A wedding may be a more appropriate place to start? A wedding where I frequently had to tell myself not to do anything wrong as we had been invited onto Mauri land for a unique and splendid ceremony. A wedding where I only clashed heads a couple of times when performing the hongi which in my uncoordinated and nervously excitable way was a superb result considering I had to perform at least twenty such manoeuvres.
Although back in Acton might be a good place to start? Wine in a good ‘ole west London pub with some of my bestest and oldest who forgave my overindulgence and entirely unexpected blowout, tolerating my drunken ramblings and proclamations in entirely good humour – even the 22 year old lads I cornered to inform them that they should read more if they were ever to sound even partially intelligent and the man who I grasped urgently and told that he had magic eyes were surprisingly encouraging. Oh, the shame! Oh, the hangover. And oh, the wreck, snuggled up with my sister the next day awaiting the arrival of the two mini monsters (although one no longer so mini and one with a personality large enough to inspire awed fear in any giant who happened upon her) with a pizza and Lucozade.

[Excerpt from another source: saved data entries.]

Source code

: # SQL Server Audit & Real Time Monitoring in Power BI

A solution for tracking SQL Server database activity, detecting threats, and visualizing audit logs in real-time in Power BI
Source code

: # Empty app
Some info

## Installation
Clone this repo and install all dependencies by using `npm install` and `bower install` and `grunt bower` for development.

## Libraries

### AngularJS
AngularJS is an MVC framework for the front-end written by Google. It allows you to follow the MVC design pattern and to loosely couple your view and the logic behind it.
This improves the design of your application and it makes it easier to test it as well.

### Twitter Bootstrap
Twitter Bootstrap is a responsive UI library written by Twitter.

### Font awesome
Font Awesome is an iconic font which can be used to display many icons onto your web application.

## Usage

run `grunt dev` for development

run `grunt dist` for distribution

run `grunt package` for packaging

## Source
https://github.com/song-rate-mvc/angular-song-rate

Perhaps I should start with it all and perhaps I have. Not one moment of this trip will I forget. It was one of the most beautiful, knackering, expensive (whoops – and yes, I got a telling off – thanks Val), inspiring, difficult, reassuring, fun, affirming trips I’ve had to date and I’ll do my best to write a few tales in the coming week. For now, I shall say all of the above plus the obvious: that there was much red wine consumed (far too much), two wheelchair rides, much laughter (usually at my expense) and tonnes of nephew and niece squidges (they had little choice in the matter); a few tears although many, many more laughs then a little more red wine and some drum and bass dancing (which I think impressed the New Zealand folk) before saying fond farewells and jumping once more onto a plane, destination: Shanghai and home for the time being.

It was an awesome trip (and I mean that in the proper way not the slightly watered down version so happily adopted by the kindly NZ folk. You know, those who would without questioning scale be as likely to describe having mail passed to them from the postman in the morning or a slice of bread presented to them for breakfast as ‘awesome’, as they would proclaim when confronted with Niagra Falls or gasp while watching me perform a triple heart bypass on a flailing seal and saving the life of the said seal or whisper gazing mezmerised as a five year old Spanish speaking toddler recites King Lear word for word in English while also changing voices to suit characters. Be not affronted, my excitable friends, I am merely a horrid, heartless brit). And I did have a truely awesome time. x

Published by She went to Shanghai

While they started as diaries, they have become a little book of memories for me to keep. I leave Shanghai this summer and I hope my reflections, as rudimentary as they may be, will remind me of the little things.